Introduction: Stereo Amplifier, Dead Bug Style
I used the Texas Instruments TPS1517 stereo audio amplifier chip to build an amplifier to drive my speakers.
I found a pair of small 8 ohm, 0.5 watt speakers matching the color of my monitor and attached them with hot glue to its sides. They did not have amplifiers inside, and connecting them directly to the sound card resulted in very low volume indeed.
The TPS1517 was common in soundcards long ago, being used for a choice of headphone or line outputs. The chip is simple to use, it just needs a 12 volt supply, and capacitors on the input and output.
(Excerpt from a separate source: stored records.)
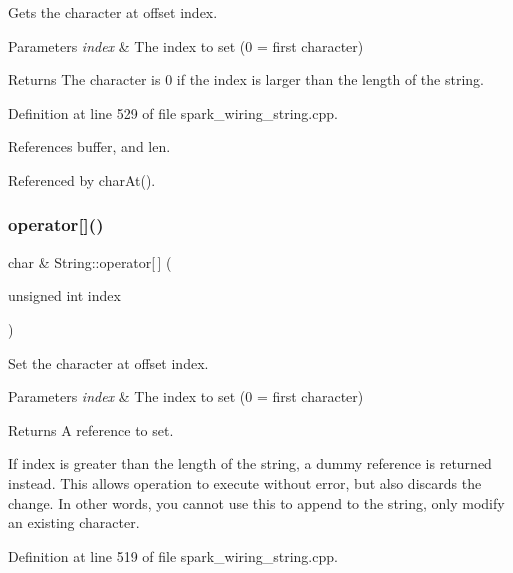 Gets the character at offset index. 


\begin{DoxyParams}{Parameters}
{\em index} & The index to set (0 = first character)\\
\hline
\end{DoxyParams}
\begin{DoxyReturn}{Returns}
The character is 0 if the index is larger than the length of the string. 
\end{DoxyReturn}


Definition at line 529 of file spark\+\_\+wiring\+\_\+string.\+cpp.



References buffer, and len.



Referenced by char\+At().

\mbox{\label{class_string_a92a0681d0031d7e99c12c245cc22367e}} 
\subsubsection{\texorpdfstring{operator[]()}{operator[]()}\hspace{0.1cm}{\footnotesize\ttfamily [2/2]}}
{\footnotesize\ttfamily char \& String\+::operator\mbox{[}$\,$\mbox{]} (\begin{DoxyParamCaption}\item[{unsigned int}]{index }\end{DoxyParamCaption})}



Set the character at offset index. 


\begin{DoxyParams}{Parameters}
{\em index} & The index to set (0 = first character)\\
\hline
\end{DoxyParams}
\begin{DoxyReturn}{Returns}
A reference to set.
\end{DoxyReturn}
If index is greater than the length of the string, a dummy reference is returned instead. This allows operation to execute without error, but also discards the change. In other words, you cannot use this to append to the string, only modify an existing character. 

Definition at line 519 of file spark\+\_\+wiring\+\_\+string.\+cpp.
I opted to use an SMD device, and to build it "dead bug" style. The chip was glued upside down on a plain copper clad board, and the rest of the components placed around it. This type of construction is known as the "dead bug" style of construction, since the integrated circuits in it resemble dead insects with their legs up in the air.
Step 1: The Circuit
The circuit is taken from the data sheet for the TPA1517, simplified by leaving out the mute and standby switching.
Step 2: The TPA1517
This is the TPA1517, with its leads preformed for soldering down on to the copper clad board. A few of the leads connect directly to ground, and the copper is made the ground for ease in fabrication.
Step 3: Input Capacitors
This is a view of the board, with two input capacitors soldered in. They are tantalum surface mount, probably from a defunct disk drive. The markings show the capacitance and voltage rating as 1 microfarad and 50 volts.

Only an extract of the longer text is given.